(Records provided):
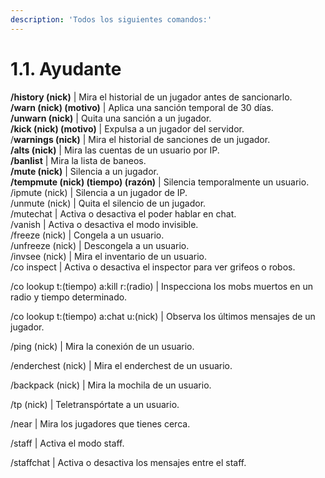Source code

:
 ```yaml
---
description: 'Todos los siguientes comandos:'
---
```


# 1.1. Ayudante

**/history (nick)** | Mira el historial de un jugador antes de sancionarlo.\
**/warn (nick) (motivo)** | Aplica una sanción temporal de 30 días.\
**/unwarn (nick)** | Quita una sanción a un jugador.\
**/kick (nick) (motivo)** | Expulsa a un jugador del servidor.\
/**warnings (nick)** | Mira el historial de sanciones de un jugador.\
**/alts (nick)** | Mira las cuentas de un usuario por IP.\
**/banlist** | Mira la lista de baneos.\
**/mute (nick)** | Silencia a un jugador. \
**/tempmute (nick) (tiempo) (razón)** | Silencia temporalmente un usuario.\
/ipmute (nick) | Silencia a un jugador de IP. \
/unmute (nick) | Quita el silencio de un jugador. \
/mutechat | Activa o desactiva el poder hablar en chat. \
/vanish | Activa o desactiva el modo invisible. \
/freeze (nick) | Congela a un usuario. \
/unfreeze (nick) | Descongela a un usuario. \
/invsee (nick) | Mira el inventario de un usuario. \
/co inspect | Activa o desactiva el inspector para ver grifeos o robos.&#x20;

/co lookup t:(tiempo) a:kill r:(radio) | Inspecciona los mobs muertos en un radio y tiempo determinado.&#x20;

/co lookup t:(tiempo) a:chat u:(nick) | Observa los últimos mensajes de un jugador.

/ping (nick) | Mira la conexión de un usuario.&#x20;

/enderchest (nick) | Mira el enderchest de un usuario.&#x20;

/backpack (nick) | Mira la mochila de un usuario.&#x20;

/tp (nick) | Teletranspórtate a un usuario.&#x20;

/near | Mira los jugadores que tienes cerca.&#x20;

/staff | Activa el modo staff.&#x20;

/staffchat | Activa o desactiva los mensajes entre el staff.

==

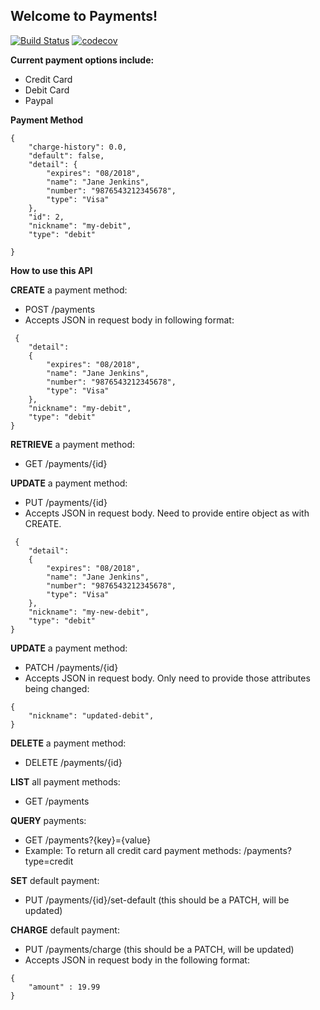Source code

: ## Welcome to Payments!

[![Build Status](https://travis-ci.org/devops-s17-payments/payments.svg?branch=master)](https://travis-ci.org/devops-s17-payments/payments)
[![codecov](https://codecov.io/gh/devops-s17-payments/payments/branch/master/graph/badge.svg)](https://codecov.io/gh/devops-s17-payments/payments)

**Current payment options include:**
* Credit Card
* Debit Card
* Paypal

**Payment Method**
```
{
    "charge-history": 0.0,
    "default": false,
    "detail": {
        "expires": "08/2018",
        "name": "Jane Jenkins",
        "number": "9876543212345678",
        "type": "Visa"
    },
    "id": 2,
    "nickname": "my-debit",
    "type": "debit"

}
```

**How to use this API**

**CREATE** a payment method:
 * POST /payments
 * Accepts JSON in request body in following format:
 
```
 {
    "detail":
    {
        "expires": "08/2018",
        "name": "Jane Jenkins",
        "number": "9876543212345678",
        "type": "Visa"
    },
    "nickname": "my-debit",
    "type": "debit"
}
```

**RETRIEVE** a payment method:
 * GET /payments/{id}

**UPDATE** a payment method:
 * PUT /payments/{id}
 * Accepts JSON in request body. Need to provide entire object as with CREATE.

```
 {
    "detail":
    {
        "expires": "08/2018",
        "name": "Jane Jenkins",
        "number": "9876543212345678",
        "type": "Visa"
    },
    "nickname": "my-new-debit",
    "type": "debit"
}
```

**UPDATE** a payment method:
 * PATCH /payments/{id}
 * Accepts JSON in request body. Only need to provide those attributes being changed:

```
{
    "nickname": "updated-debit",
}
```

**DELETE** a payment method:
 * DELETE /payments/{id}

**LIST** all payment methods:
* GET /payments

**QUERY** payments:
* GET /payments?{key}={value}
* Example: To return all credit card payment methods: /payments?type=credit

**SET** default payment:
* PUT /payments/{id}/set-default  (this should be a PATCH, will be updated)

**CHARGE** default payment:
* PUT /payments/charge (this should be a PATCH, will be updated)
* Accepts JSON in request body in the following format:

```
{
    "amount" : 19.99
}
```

(What you will do): Return, from the data, each line that has the word "tiempo" in it.

(Solution):
**/tempmute (nick) (tiempo) (razón)** | Silencia temporalmente un usuario.\
/co lookup t:(tiempo) a:kill r:(radio) | Inspecciona los mobs muertos en un radio y tiempo determinado.&#x20;
/co lookup t:(tiempo) a:chat u:(nick) | Observa los últimos mensajes de un jugador.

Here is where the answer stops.